Problem to solve:
Transcribe the records below. Leave every line exactly as written.

Records for the exercise:

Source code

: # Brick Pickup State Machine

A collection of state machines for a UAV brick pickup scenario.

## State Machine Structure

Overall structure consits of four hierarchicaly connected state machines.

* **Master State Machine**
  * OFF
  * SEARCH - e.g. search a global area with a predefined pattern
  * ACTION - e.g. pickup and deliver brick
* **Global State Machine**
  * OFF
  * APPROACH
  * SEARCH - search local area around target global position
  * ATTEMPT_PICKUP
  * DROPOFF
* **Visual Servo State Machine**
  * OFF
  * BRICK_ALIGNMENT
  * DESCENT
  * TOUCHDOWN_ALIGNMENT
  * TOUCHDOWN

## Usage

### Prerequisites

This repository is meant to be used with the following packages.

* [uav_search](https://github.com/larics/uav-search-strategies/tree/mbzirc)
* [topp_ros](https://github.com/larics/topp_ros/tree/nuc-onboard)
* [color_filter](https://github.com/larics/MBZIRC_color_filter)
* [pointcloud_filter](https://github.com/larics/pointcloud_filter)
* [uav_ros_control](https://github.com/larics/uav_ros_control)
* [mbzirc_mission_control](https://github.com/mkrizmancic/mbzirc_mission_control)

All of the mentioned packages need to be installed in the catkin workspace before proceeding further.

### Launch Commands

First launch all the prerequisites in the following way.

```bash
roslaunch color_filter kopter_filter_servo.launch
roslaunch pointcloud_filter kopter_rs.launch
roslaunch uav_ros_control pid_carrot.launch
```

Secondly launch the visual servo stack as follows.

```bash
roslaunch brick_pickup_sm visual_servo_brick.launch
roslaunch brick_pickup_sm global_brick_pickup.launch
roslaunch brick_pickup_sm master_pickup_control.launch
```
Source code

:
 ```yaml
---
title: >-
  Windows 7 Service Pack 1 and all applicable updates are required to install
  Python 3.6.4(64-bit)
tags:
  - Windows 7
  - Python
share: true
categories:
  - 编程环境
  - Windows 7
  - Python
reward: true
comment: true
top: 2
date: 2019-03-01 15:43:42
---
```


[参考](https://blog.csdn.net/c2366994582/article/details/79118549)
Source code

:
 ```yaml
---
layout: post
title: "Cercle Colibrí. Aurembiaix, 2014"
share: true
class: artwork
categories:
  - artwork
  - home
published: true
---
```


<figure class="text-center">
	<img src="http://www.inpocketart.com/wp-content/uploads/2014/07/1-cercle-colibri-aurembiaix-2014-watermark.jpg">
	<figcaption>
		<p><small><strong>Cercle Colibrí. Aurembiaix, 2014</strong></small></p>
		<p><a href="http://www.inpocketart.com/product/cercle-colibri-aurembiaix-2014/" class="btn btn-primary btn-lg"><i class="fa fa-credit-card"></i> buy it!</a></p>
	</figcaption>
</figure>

Response box:
Source code

: # Brick Pickup State Machine

A collection of state machines for a UAV brick pickup scenario.

## State Machine Structure

Overall structure consits of four hierarchicaly connected state machines.

* **Master State Machine**
  * OFF
  * SEARCH - e.g. search a global area with a predefined pattern
  * ACTION - e.g. pickup and deliver brick
* **Global State Machine**
  * OFF
  * APPROACH
  * SEARCH - search local area around target global position
  * ATTEMPT_PICKUP
  * DROPOFF
* **Visual Servo State Machine**
  * OFF
  * BRICK_ALIGNMENT
  * DESCENT
  * TOUCHDOWN_ALIGNMENT
  * TOUCHDOWN

## Usage

### Prerequisites

This repository is meant to be used with the following packages.

* [uav_search](https://github.com/larics/uav-search-strategies/tree/mbzirc)
* [topp_ros](https://github.com/larics/topp_ros/tree/nuc-onboard)
* [color_filter](https://github.com/larics/MBZIRC_color_filter)
* [pointcloud_filter](https://github.com/larics/pointcloud_filter)
* [uav_ros_control](https://github.com/larics/uav_ros_control)
* [mbzirc_mission_control](https://github.com/mkrizmancic/mbzirc_mission_control)

All of the mentioned packages need to be installed in the catkin workspace before proceeding further.

### Launch Commands

First launch all the prerequisites in the following way.

```bash
roslaunch color_filter kopter_filter_servo.launch
roslaunch pointcloud_filter kopter_rs.launch
roslaunch uav_ros_control pid_carrot.launch
```

Secondly launch the visual servo stack as follows.

```bash
roslaunch brick_pickup_sm visual_servo_brick.launch
roslaunch brick_pickup_sm global_brick_pickup.launch
roslaunch brick_pickup_sm master_pickup_control.launch
```
Source code

:
 ```yaml
---
title: >-
  Windows 7 Service Pack 1 and all applicable updates are required to install
  Python 3.6.4(64-bit)
tags:
  - Windows 7
  - Python
share: true
categories:
  - 编程环境
  - Windows 7
  - Python
reward: true
comment: true
top: 2
date: 2019-03-01 15:43:42
---
```


[参考](https://blog.csdn.net/c2366994582/article/details/79118549)
Source code

:
 ```yaml
---
layout: post
title: "Cercle Colibrí. Aurembiaix, 2014"
share: true
class: artwork
categories:
  - artwork
  - home
published: true
---
```


<figure class="text-center">
	<img src="http://www.inpocketart.com/wp-content/uploads/2014/07/1-cercle-colibri-aurembiaix-2014-watermark.jpg">
	<figcaption>
		<p><small><strong>Cercle Colibrí. Aurembiaix, 2014</strong></small></p>
		<p><a href="http://www.inpocketart.com/product/cercle-colibri-aurembiaix-2014/" class="btn btn-primary btn-lg"><i class="fa fa-credit-card"></i> buy it!</a></p>
	</figcaption>
</figure>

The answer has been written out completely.